I do not have any superstitions about my father’s remains. I know that he is gone, that the velveteen bag contains only powdered bones. (Despite the funeral industry’s preferred portmanteau of ‘cremains’, we tend to refer to them as ‘ashes’; perhaps this keeps our dead close to the magic of fire.) And yet I have delayed putting his ashes in the water. Why? Because I am not ready, I told myself. I want clarity. I need closure. But these things are myths. My desire for ritual eventually led me to the interstate for a pilgrimage through service plazas and sodium lights. This is how I mourn.
I drove to the bottom of Louisiana, my first trip down those bayou roads without my father. At the small wooden dock where we had launched his boat, I watched two old men drink beer and fish, their laughter ricocheting across the still waters, and I thought of the times we fished together. In Michigan when I was small. On the bayou in his last years. In Wisconsin with his oxygen tank. I tipped the black plastic box over the water and poured out half of its contents. His ashes curled through the bayou in a cosmic pattern that conjured nebulae and galaxies, a reassuring image that I kept pinned to my mind as I pointed the car north and drove twelve hundred miles to deliver the rest of his remains to Saginaw Bay, where my grandfather rests.

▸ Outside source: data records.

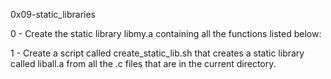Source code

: 0x09-static_libraries

0 - Create the static library libmy.a containing all the functions listed below:

1 - Create a script called create_static_lib.sh that creates a static library called liball.a from all the .c files that are in the current directory.
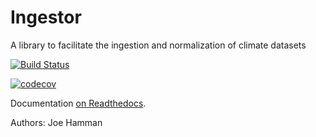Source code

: # Ingestor
A library to facilitate the ingestion and normalization of climate datasets

[![Build Status](https://travis-ci.org/jhamman/ingestor.svg?branch=master)](https://travis-ci.org/jhamman/ingestor)

[![codecov](https://codecov.io/gh/jhamman/ingestor/branch/master/graph/badge.svg)](https://codecov.io/gh/jhamman/ingestor)

Documentation [on Readthedocs](http://ingestor.readthedocs.io/).

Authors: Joe Hamman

I listened to philosophy while I drove, finding comfort in these instructions from Epictetus: Never say something is lost, only that it is returned.
In Michigan I walked to the end of the pier and stood in the grey wind, perhaps hoping to summon a cinematic moment of insight. It did not come. Climbing down the damp rocks, I poured the remains of my father into the bay, where I imagined his ashes running from the lakes and bayous into the ocean where he will find my mother.
Driving home, I experienced no revelations and felt no resolution. Yet I felt more at ease with the unpredictable waves of grief for my parents. Let them come when they will, for they sometimes bring glimpses of transcendence that have no vocabulary. “No doubt the spirit and energy of the world is what is acting in us, as the sea is what rises in every little wave,” wrote George Santayana. “But it passes through us; and, cry out as we may, it will move on. Our privilege is to have perceived it as it moved.”
Perhaps it does not matter what shape our faith or rituals take; what matters is the urge — however dim or fleeting — to believe in something greater: the desire to escape the trough.